• _What you need to do_:
Filter the entries for the string "trimsec". Copy each line that has it.

(Saved data entries)
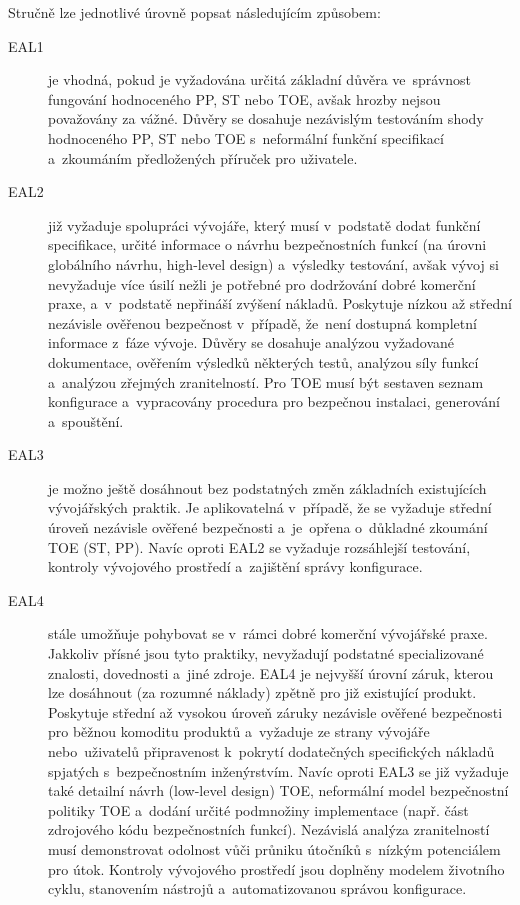 \documentclass[a4paper,12pt]{article}
\begin{document}
Stručně lze jednotlivé úrovně popsat následujícím způsobem:
\begin{description}
 \item[EAL1] je vhodná, pokud je vyžadována určitá základní důvěra ve~správnost fungování hodnoceného PP, ST nebo TOE, avšak hrozby nejsou považovány za vážné. Důvěry se dosahuje nezávislým testováním shody hodnoceného PP, ST nebo TOE s~neformální funkční specifikací a~zkoumáním předložených příruček pro uživatele.~\cite{NBUHodnoceniBezpecnostiSW}
 \item[EAL2] již vyžaduje spolupráci vývojáře, který musí v~podstatě dodat funkční specifikace, určité informace o návrhu bezpečnostních funkcí (na úrovni globálního návrhu, high-level design) a~výsledky testování, avšak vývoj si nevyžaduje více úsilí nežli je potřebné pro dodržování dobré komerční praxe, a~v~podstatě nepřináší zvýšení nákladů. Poskytuje nízkou až střední nezávisle ověřenou bezpečnost v~případě, že~není dostupná kompletní informace z~fáze vývoje. Důvěry se dosahuje analýzou vyžadované dokumentace, ověřením výsledků některých testů, analýzou síly funkcí a~analýzou zřejmých zranitelností. Pro TOE musí být sestaven seznam konfigurace a~vypracovány procedura pro bezpečnou instalaci, generování a~spouštění.~\cite{NBUHodnoceniBezpecnostiSW}
 \item[EAL3] je možno ještě dosáhnout bez podstatných změn základních existujících vývojářských praktik. Je aplikovatelná v~případě, že se vyžaduje střední úroveň nezávisle ověřené bezpečnosti a~je~opřena o~důkladné zkoumání TOE (ST, PP). Navíc oproti EAL2 se vyžaduje rozsáhlejší testování, kontroly vývojového prostředí a~zajištění správy konfigurace.~\cite{NBUHodnoceniBezpecnostiSW}
 \item[EAL4] stále umožňuje pohybovat se v~rámci dobré komerční vývojářské praxe. Jakkoliv přísné jsou tyto praktiky, nevyžadují podstatné specializované znalosti, dovednosti a~jiné zdroje. EAL4 je nejvyšší úrovní záruk, kterou lze dosáhnout (za rozumné náklady) zpětně pro již existující produkt. Poskytuje střední až vysokou úroveň záruky nezávisle ověřené bezpečnosti pro běžnou komoditu produktů a~vyžaduje ze strany vývojáře nebo~uživatelů připravenost k~pokrytí dodatečných specifických nákladů spjatých s~bezpečnostním inženýrstvím. Navíc oproti EAL3 se již vyžaduje také detailní návrh (low-level design) TOE, neformální model bezpečnostní politiky TOE a~dodání určité podmnožiny implementace (např. část zdrojového kódu bezpečnostních funkcí). Nezávislá analýza zranitelností musí demonstrovat odolnost vůči průniku útočníků s~nízkým potenciálem pro útok. Kontroly vývojového prostředí jsou doplněny modelem životního cyklu, stanovením nástrojů a~automatizovanou správou konfigurace.~\cite{NBUHodnoceniBezpecnostiSW}

\end{description}
\end{document}
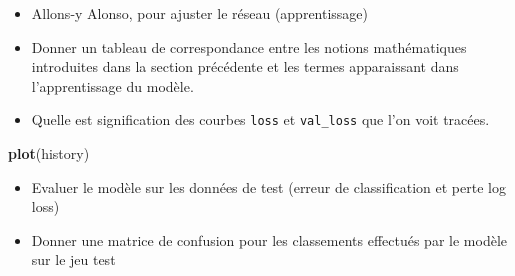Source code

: \documentclass[]{article}
\newenvironment{Shaded}{\begin{snugshade}}{\end{snugshade}}
\newcommand{\KeywordTok}[1]{\textcolor[rgb]{0.13,0.29,0.53}{\textbf{#1}}}
\newcommand{\DataTypeTok}[1]{\textcolor[rgb]{0.13,0.29,0.53}{#1}}
\newcommand{\DecValTok}[1]{\textcolor[rgb]{0.00,0.00,0.81}{#1}}
\newcommand{\StringTok}[1]{\textcolor[rgb]{0.31,0.60,0.02}{#1}}
\newcommand{\OperatorTok}[1]{\textcolor[rgb]{0.81,0.36,0.00}{\textbf{#1}}}
\newcommand{\NormalTok}[1]{#1}
\providecommand{\tightlist}{%
  \setlength{\itemsep}{0pt}\setlength{\parskip}{0pt}}
\begin{document}
\begin{itemize}
\tightlist
\item
  Allons-y Alonso, pour ajuster le réseau (apprentissage)
\end{itemize}

\begin{Shaded}
\end{Shaded}

\begin{itemize}
\item
  Donner un tableau de correspondance entre les notions mathématiques
  introduites dans la section précédente et les termes apparaissant dans
  l'apprentissage du modèle.
\item
  Quelle est signification des courbes \texttt{loss} et
  \texttt{val\_loss} que l'on voit tracées.
\end{itemize}

\begin{Shaded}
\begin{Highlighting}[]
\KeywordTok{plot}\NormalTok{(history)}
\end{Highlighting}
\end{Shaded}

\begin{itemize}
\tightlist
\item
  Evaluer le modèle sur les données de test (erreur de classification et
  perte log loss)
\end{itemize}

\begin{Shaded}
\end{Shaded}

\begin{itemize}
\tightlist
\item
  Donner une matrice de confusion pour les classements effectués par le
  modèle sur le jeu test
\end{itemize}
\end{document}

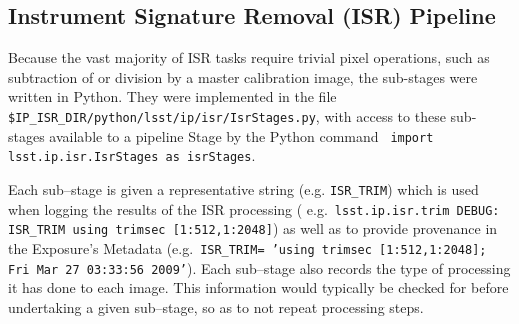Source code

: 
\subsection{Instrument Signature Removal (ISR) Pipeline}
\label{sec:isr}

Because the vast majority of ISR tasks require trivial pixel
operations, such as subtraction of or division by a master calibration
image, the sub-stages were written in Python. They were implemented in
the file {\tt \$IP\_ISR\_DIR/python/lsst/ip/isr/IsrStages.py}, with
access to these sub-stages available to a pipeline Stage by the
Python command {\tt
import lsst.ip.isr.IsrStages as isrStages}.

Each sub--stage is given a representative string (e.g. \texttt{ISR\_TRIM})
%
which is used when logging the results of the ISR processing (%
e.g.~\texttt{lsst.ip.isr.trim DEBUG: ISR\_TRIM using trimsec
[1:512,1:2048]})
%
as well as to provide provenance in the Exposure's Metadata 
%
(e.g.~\texttt{ISR\_TRIM= 'using trimsec [1:512,1:2048]; Fri Mar 27
03:33:56 2009'}).
%
Each sub--stage also records the type of
processing it has done to each image.  This information would typically be
checked for before undertaking a given sub--stage, so as to not repeat
processing steps.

• _Expected answer_:
e.g.~\texttt{lsst.ip.isr.trim DEBUG: ISR\_TRIM using trimsec
(e.g.~\texttt{ISR\_TRIM= 'using trimsec [1:512,1:2048]; Fri Mar 27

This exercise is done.